*What to do:*
The listing below holds a line with "- [PR] [RF2O](https://github.com/MAPIRlab/rf2o_laser_odometry)" and a later line with "- [RL-ROBOT](https://github.com/MAPIRlab/rlrobot)". Write out those two lines and every line between them, exactly, and nothing else.

=-=-=-=-=

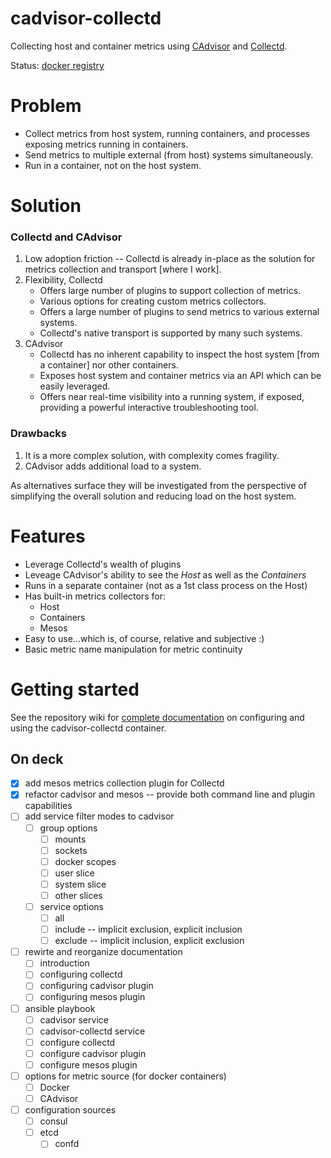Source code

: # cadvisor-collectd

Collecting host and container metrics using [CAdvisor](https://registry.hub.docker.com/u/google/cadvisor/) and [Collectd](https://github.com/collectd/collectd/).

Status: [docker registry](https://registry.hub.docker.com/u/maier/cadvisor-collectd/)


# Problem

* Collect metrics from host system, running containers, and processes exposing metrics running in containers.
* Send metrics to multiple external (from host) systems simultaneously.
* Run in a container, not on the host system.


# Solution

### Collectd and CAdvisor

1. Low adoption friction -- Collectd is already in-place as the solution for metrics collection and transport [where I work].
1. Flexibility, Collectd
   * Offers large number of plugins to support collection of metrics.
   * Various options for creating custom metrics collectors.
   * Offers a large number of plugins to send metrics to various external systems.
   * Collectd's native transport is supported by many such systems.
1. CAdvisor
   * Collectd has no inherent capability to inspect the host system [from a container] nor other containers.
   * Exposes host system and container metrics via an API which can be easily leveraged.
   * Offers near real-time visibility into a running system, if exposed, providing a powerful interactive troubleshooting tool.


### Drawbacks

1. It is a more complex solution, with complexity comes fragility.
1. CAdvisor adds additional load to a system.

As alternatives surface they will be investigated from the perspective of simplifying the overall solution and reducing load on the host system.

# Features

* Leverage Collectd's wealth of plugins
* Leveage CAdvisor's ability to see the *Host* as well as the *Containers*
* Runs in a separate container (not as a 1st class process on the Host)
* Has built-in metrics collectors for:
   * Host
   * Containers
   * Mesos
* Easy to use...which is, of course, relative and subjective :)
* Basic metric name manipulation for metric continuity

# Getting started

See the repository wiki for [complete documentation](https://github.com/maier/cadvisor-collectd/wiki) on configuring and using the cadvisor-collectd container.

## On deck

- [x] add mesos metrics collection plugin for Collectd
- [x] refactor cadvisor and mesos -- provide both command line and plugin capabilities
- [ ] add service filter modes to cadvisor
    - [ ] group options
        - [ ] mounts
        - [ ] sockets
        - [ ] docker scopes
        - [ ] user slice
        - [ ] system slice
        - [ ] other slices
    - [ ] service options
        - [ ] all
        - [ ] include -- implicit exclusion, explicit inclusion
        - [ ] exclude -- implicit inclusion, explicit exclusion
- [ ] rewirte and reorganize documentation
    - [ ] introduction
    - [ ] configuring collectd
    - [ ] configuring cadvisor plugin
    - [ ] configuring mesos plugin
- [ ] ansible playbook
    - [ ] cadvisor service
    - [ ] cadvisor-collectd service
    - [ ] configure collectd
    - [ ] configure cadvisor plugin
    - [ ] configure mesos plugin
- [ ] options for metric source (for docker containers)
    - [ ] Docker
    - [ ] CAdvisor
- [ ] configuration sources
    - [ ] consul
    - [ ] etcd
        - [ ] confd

=-=-=-=-=

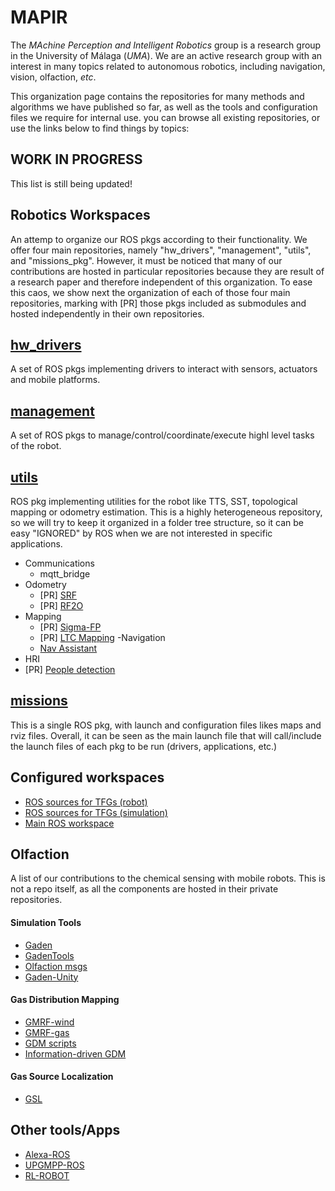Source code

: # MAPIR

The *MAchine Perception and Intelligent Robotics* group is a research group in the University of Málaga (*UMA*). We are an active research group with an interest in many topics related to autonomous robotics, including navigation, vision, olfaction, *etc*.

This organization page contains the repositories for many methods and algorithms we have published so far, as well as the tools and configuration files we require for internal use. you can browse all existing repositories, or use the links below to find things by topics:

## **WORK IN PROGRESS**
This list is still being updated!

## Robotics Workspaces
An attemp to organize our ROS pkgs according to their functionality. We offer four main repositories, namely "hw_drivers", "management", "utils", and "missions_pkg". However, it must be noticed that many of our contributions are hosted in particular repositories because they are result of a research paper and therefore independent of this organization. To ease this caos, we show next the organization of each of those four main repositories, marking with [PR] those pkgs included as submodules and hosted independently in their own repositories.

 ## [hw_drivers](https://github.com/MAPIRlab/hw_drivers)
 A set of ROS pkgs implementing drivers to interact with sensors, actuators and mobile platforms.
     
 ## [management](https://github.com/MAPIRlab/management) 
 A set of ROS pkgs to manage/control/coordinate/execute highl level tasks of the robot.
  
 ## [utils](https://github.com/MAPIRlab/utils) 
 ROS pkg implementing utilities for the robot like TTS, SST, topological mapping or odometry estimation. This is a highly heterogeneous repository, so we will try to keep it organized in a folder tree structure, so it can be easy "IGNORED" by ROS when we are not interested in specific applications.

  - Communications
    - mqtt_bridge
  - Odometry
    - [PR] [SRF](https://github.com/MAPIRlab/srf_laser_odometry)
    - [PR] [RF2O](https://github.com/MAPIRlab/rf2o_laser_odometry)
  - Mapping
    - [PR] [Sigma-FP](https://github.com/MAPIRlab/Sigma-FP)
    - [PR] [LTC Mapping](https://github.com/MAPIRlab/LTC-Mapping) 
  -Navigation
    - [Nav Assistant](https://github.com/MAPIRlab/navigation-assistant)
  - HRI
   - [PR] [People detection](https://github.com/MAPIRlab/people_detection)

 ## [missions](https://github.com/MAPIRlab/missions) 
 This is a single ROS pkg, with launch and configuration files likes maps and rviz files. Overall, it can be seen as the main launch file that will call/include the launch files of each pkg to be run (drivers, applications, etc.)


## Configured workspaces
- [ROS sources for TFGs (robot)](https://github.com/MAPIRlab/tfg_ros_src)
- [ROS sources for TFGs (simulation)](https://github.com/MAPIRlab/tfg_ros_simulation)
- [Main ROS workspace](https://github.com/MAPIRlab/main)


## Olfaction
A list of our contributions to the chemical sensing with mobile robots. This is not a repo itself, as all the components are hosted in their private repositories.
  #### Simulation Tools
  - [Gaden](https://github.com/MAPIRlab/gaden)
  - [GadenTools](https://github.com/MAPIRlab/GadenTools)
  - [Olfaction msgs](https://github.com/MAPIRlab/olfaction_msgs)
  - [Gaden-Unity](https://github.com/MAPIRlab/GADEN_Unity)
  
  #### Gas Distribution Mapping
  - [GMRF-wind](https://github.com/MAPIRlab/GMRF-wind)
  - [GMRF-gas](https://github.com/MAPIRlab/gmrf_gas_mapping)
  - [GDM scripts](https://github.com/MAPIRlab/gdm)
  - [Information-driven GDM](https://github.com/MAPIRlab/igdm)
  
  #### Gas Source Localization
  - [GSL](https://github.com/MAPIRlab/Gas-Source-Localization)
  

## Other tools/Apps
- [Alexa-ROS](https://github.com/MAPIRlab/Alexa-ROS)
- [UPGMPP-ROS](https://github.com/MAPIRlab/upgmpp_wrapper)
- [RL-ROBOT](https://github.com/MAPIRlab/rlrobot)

=-=-=-=-=

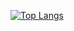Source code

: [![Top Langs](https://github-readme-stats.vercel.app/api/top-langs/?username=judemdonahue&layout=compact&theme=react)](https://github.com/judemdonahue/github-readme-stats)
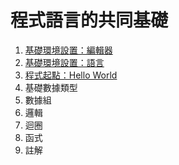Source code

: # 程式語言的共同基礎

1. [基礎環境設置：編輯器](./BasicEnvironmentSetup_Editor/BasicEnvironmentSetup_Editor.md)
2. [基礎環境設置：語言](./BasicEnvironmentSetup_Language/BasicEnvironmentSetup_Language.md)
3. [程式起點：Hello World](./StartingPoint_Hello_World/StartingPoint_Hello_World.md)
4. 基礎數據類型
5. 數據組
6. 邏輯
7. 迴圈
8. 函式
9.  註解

=-=-=-=-=

*The completed task:*
    - [PR] [RF2O](https://github.com/MAPIRlab/rf2o_laser_odometry)
  - Mapping
    - [PR] [Sigma-FP](https://github.com/MAPIRlab/Sigma-FP)
    - [PR] [LTC Mapping](https://github.com/MAPIRlab/LTC-Mapping) 
  -Navigation
    - [Nav Assistant](https://github.com/MAPIRlab/navigation-assistant)
  - HRI
   - [PR] [People detection](https://github.com/MAPIRlab/people_detection)

 ## [missions](https://github.com/MAPIRlab/missions) 
 This is a single ROS pkg, with launch and configuration files likes maps and rviz files. Overall, it can be seen as the main launch file that will call/include the launch files of each pkg to be run (drivers, applications, etc.)


## Configured workspaces
- [ROS sources for TFGs (robot)](https://github.com/MAPIRlab/tfg_ros_src)
- [ROS sources for TFGs (simulation)](https://github.com/MAPIRlab/tfg_ros_simulation)
- [Main ROS workspace](https://github.com/MAPIRlab/main)


## Olfaction
A list of our contributions to the chemical sensing with mobile robots. This is not a repo itself, as all the components are hosted in their private repositories.
  #### Simulation Tools
  - [Gaden](https://github.com/MAPIRlab/gaden)
  - [GadenTools](https://github.com/MAPIRlab/GadenTools)
  - [Olfaction msgs](https://github.com/MAPIRlab/olfaction_msgs)
  - [Gaden-Unity](https://github.com/MAPIRlab/GADEN_Unity)
  
  #### Gas Distribution Mapping
  - [GMRF-wind](https://github.com/MAPIRlab/GMRF-wind)
  - [GMRF-gas](https://github.com/MAPIRlab/gmrf_gas_mapping)
  - [GDM scripts](https://github.com/MAPIRlab/gdm)
  - [Information-driven GDM](https://github.com/MAPIRlab/igdm)
  
  #### Gas Source Localization
  - [GSL](https://github.com/MAPIRlab/Gas-Source-Localization)
  

## Other tools/Apps
- [Alexa-ROS](https://github.com/MAPIRlab/Alexa-ROS)
- [UPGMPP-ROS](https://github.com/MAPIRlab/upgmpp_wrapper)
- [RL-ROBOT](https://github.com/MAPIRlab/rlrobot)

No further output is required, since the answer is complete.